(Pictures paired with source code)
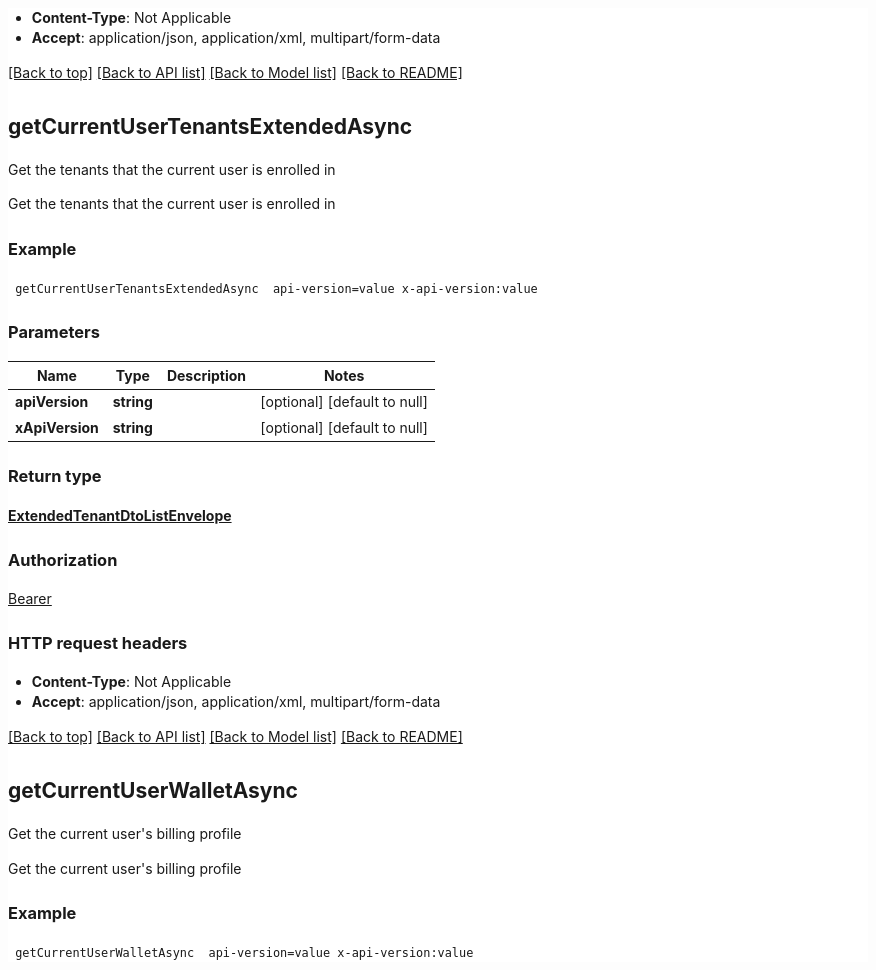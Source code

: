 - **Content-Type**: Not Applicable
- **Accept**: application/json, application/xml, multipart/form-data

[[Back to top]](#) [[Back to API list]](../README.md#documentation-for-api-endpoints) [[Back to Model list]](../README.md#documentation-for-models) [[Back to README]](../README.md)


## getCurrentUserTenantsExtendedAsync

Get the tenants that the current user is enrolled in

Get the tenants that the current user is enrolled in

### Example

```bash
 getCurrentUserTenantsExtendedAsync  api-version=value x-api-version:value
```

### Parameters


Name | Type | Description  | Notes
------------- | ------------- | ------------- | -------------
 **apiVersion** | **string** |  | [optional] [default to null]
 **xApiVersion** | **string** |  | [optional] [default to null]

### Return type

[**ExtendedTenantDtoListEnvelope**](ExtendedTenantDtoListEnvelope.md)

### Authorization

[Bearer](../README.md#Bearer)

### HTTP request headers

- **Content-Type**: Not Applicable
- **Accept**: application/json, application/xml, multipart/form-data

[[Back to top]](#) [[Back to API list]](../README.md#documentation-for-api-endpoints) [[Back to Model list]](../README.md#documentation-for-models) [[Back to README]](../README.md)


## getCurrentUserWalletAsync

Get the current user's billing profile

Get the current user's billing profile

### Example

```bash
 getCurrentUserWalletAsync  api-version=value x-api-version:value
```
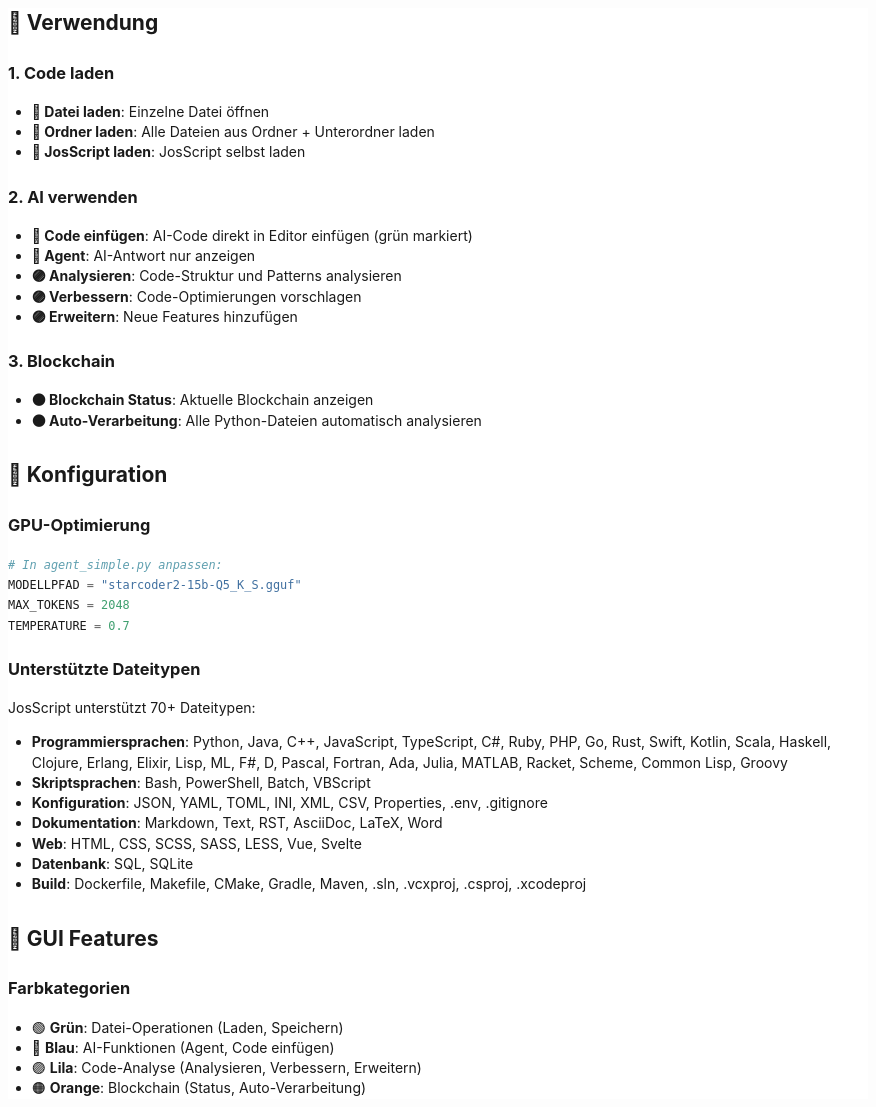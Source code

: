 ## 🎯 Verwendung

### 1. Code laden
- **📁 Datei laden**: Einzelne Datei öffnen
- **📁 Ordner laden**: Alle Dateien aus Ordner + Unterordner laden
- **🤖 JosScript laden**: JosScript selbst laden

### 2. AI verwenden
- **🔵 Code einfügen**: AI-Code direkt in Editor einfügen (grün markiert)
- **🔵 Agent**: AI-Antwort nur anzeigen
- **🟣 Analysieren**: Code-Struktur und Patterns analysieren
- **🟣 Verbessern**: Code-Optimierungen vorschlagen
- **🟣 Erweitern**: Neue Features hinzufügen

### 3. Blockchain
- **🟠 Blockchain Status**: Aktuelle Blockchain anzeigen
- **🟠 Auto-Verarbeitung**: Alle Python-Dateien automatisch analysieren

## 🔧 Konfiguration

### GPU-Optimierung
```python
# In agent_simple.py anpassen:
MODELLPFAD = "starcoder2-15b-Q5_K_S.gguf"
MAX_TOKENS = 2048
TEMPERATURE = 0.7
```

### Unterstützte Dateitypen
JosScript unterstützt 70+ Dateitypen:
- **Programmiersprachen**: Python, Java, C++, JavaScript, TypeScript, C#, Ruby, PHP, Go, Rust, Swift, Kotlin, Scala, Haskell, Clojure, Erlang, Elixir, Lisp, ML, F#, D, Pascal, Fortran, Ada, Julia, MATLAB, Racket, Scheme, Common Lisp, Groovy
- **Skriptsprachen**: Bash, PowerShell, Batch, VBScript
- **Konfiguration**: JSON, YAML, TOML, INI, XML, CSV, Properties, .env, .gitignore
- **Dokumentation**: Markdown, Text, RST, AsciiDoc, LaTeX, Word
- **Web**: HTML, CSS, SCSS, SASS, LESS, Vue, Svelte
- **Datenbank**: SQL, SQLite
- **Build**: Dockerfile, Makefile, CMake, Gradle, Maven, .sln, .vcxproj, .csproj, .xcodeproj

## 🎨 GUI Features

### Farbkategorien
- 🟢 **Grün**: Datei-Operationen (Laden, Speichern)
- 🔵 **Blau**: AI-Funktionen (Agent, Code einfügen)
- 🟣 **Lila**: Code-Analyse (Analysieren, Verbessern, Erweitern)
- 🟠 **Orange**: Blockchain (Status, Auto-Verarbeitung)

=== Description of the task ===
Go to the line with "- **🤖 JosScript" in the entries above and repeat every line from there through the line with "### Unterstützte Dateitypen", exactly and with no other text.

=== Answer to this exercise ===
- **🤖 JosScript laden**: JosScript selbst laden

### 2. AI verwenden
- **🔵 Code einfügen**: AI-Code direkt in Editor einfügen (grün markiert)
- **🔵 Agent**: AI-Antwort nur anzeigen
- **🟣 Analysieren**: Code-Struktur und Patterns analysieren
- **🟣 Verbessern**: Code-Optimierungen vorschlagen
- **🟣 Erweitern**: Neue Features hinzufügen

### 3. Blockchain
- **🟠 Blockchain Status**: Aktuelle Blockchain anzeigen
- **🟠 Auto-Verarbeitung**: Alle Python-Dateien automatisch analysieren

## 🔧 Konfiguration

### GPU-Optimierung
```python
# In agent_simple.py anpassen:
MODELLPFAD = "starcoder2-15b-Q5_K_S.gguf"
MAX_TOKENS = 2048
TEMPERATURE = 0.7
```

### Unterstützte Dateitypen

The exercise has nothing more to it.